§ **Exercise description**:
Give back each line of the material that contains the word "ldots".

━━━━━━━━━━━━━━━━━━━━━━━━━━━━━━

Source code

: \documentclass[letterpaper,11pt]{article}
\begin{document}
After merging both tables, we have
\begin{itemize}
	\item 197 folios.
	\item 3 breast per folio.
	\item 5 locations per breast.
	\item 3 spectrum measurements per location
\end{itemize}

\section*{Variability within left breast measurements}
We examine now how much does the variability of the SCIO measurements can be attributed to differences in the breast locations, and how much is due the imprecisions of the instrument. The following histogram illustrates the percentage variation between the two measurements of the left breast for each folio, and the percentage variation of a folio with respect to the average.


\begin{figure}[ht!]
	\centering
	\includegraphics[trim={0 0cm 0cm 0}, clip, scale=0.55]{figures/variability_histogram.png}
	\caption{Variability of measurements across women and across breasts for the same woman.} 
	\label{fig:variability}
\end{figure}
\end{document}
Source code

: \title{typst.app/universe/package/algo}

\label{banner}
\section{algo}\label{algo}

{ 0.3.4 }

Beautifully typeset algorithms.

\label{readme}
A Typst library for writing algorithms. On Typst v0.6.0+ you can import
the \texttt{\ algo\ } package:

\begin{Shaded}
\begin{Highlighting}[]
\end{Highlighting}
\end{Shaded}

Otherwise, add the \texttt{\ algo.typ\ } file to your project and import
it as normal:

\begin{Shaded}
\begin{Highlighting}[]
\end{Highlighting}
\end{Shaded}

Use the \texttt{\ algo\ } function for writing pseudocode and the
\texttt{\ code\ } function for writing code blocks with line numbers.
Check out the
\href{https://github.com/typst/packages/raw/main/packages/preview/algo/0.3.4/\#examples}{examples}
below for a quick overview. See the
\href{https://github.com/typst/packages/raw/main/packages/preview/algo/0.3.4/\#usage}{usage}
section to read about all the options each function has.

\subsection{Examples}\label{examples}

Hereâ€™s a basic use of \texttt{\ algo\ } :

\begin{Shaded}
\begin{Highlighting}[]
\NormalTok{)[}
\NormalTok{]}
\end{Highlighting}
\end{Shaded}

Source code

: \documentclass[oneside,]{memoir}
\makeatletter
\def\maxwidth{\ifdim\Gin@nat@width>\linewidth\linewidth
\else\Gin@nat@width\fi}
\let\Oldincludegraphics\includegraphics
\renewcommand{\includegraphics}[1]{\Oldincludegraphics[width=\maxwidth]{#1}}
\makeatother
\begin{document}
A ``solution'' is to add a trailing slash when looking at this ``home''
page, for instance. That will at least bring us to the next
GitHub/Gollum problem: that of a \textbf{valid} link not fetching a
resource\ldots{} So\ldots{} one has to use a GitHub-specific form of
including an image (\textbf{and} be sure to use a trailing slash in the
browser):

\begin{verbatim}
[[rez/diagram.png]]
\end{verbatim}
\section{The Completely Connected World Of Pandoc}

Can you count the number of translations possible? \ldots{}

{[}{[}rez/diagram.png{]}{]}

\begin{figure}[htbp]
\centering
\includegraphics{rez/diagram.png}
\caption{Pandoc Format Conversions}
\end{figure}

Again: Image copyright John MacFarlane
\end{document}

━━━━━━━━━━━━━━━━━━━━━━━━━━━━━━

§ **Task output**:
resource\ldots{} So\ldots{} one has to use a GitHub-specific form of
Can you count the number of translations possible? \ldots{}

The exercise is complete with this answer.